Le marché belge moderne
Plus proche de nous, le marché des tableaux modernes belges se porte bien. Celui-ci a aussi ses " Divas ". On épinglera les quelques valeurs montantes qui se vendent aussi bien en gré à gré qu'en vente publique en Belgique et à l'étranger. Théo Van Rysselberghe dont les tableaux d'avant 1900 principalement connaissent des prix de plus en plus affirmés. Léon Spilliaert avec des œuvres d'avant 1914 connaît lui aussi un fameux regain d'intérêt. Knopff et Ensor, pour les bonnes périodes et sujets, défraient aussi les chroniques tant nationales qu'internationales des ventes. Que dire des bonnes œuvres d'Alechinsky et du groupe Cobra des années 1948 - 1952 qui connaissent toujours un succès grandissant. On terminera avec Maurice Wyckaert qui n'est pas encore membre du gotha des noms précités mais qui a doublé gentiment sa cote en quelques années, c'est-à-dire de 300.000 BEF à 600/700.000 BEF pour sa période recherchée et des œuvres d'un grand format… !
Conclusions
Si le détenteur d'un objet d'art de qualité s'y retrouve parfois financièrement dans le temps, c'est grâce notamment à la rareté et la mode qui font monter les prix. Pour les courtiers, marchands et auctioneers le problème est différent. Leur chiffre d'affaires stagne pour certains vu la rareté de la marchandise. Heureusement l'explosion des prix des bonnes pièces avec la rareté vient compenser ce manque à gagner.
L'art de s'exprimer à l'aide d'un support n'est pas donné à tout le monde. Les artistes ont la possibilité de se faire consacrer par la vente de leurs œuvres. Mais seul le marché a le dernier mot et la mode, la conjoncture et les aléas économiques et sociaux font le reste.
Le marché de l'art comme d'autres marchés connaît des hauts et des bas.

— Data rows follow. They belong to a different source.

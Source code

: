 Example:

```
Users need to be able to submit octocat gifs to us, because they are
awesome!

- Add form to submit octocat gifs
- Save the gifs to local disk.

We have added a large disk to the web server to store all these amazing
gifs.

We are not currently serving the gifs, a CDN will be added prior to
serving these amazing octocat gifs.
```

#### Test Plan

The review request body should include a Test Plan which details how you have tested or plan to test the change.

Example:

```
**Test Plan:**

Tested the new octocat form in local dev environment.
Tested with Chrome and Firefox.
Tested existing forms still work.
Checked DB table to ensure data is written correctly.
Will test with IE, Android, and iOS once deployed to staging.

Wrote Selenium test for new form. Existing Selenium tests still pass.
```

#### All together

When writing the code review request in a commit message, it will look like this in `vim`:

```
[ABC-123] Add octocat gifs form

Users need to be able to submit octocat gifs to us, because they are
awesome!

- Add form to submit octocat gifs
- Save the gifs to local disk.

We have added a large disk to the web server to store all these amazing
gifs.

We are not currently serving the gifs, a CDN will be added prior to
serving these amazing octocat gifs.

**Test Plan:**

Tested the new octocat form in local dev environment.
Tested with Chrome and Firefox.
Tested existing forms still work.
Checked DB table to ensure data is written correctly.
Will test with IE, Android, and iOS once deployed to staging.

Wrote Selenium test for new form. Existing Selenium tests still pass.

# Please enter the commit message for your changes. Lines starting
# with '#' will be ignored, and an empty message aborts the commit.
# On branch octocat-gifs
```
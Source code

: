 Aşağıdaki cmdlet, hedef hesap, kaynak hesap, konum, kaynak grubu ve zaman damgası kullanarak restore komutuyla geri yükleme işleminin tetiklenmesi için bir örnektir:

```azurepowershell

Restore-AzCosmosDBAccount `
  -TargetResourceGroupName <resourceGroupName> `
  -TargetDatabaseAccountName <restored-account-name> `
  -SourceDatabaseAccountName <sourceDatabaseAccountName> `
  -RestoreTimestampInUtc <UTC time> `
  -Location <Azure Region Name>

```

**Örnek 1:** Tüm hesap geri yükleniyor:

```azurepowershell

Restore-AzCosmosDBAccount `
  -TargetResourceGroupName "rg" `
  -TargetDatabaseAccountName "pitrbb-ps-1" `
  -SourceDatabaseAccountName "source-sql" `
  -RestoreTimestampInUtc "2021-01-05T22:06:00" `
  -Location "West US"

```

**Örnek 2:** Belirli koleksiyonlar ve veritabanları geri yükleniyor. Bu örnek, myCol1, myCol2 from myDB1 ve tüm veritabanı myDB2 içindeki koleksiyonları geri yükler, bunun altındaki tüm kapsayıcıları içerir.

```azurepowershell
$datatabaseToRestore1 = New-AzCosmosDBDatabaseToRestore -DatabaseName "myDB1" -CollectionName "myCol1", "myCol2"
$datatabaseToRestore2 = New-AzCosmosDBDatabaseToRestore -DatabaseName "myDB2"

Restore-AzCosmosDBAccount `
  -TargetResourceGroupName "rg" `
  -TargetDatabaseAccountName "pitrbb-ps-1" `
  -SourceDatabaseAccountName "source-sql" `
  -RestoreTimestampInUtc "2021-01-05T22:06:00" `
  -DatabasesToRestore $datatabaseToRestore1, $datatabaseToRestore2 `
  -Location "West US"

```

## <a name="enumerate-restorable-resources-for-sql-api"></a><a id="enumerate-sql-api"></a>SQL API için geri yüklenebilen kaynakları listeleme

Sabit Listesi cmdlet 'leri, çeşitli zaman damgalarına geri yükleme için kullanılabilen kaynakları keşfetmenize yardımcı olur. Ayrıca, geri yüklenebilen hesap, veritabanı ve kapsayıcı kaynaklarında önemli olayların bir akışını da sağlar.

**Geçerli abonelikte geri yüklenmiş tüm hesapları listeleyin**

Celui-ci a aussi brûlé ce qu'il a aimé, vilipendé ce qu'il a adoré et oublié ce qu'il a promu. Le marché de l'art a quand même un grand mérite, c'est de mettre notamment l'argent au service de certains bons artistes qui sans ce véhicule tant décrié par certains n'arriveraient jamais à la reconnaissance internationale qui leur est justement due.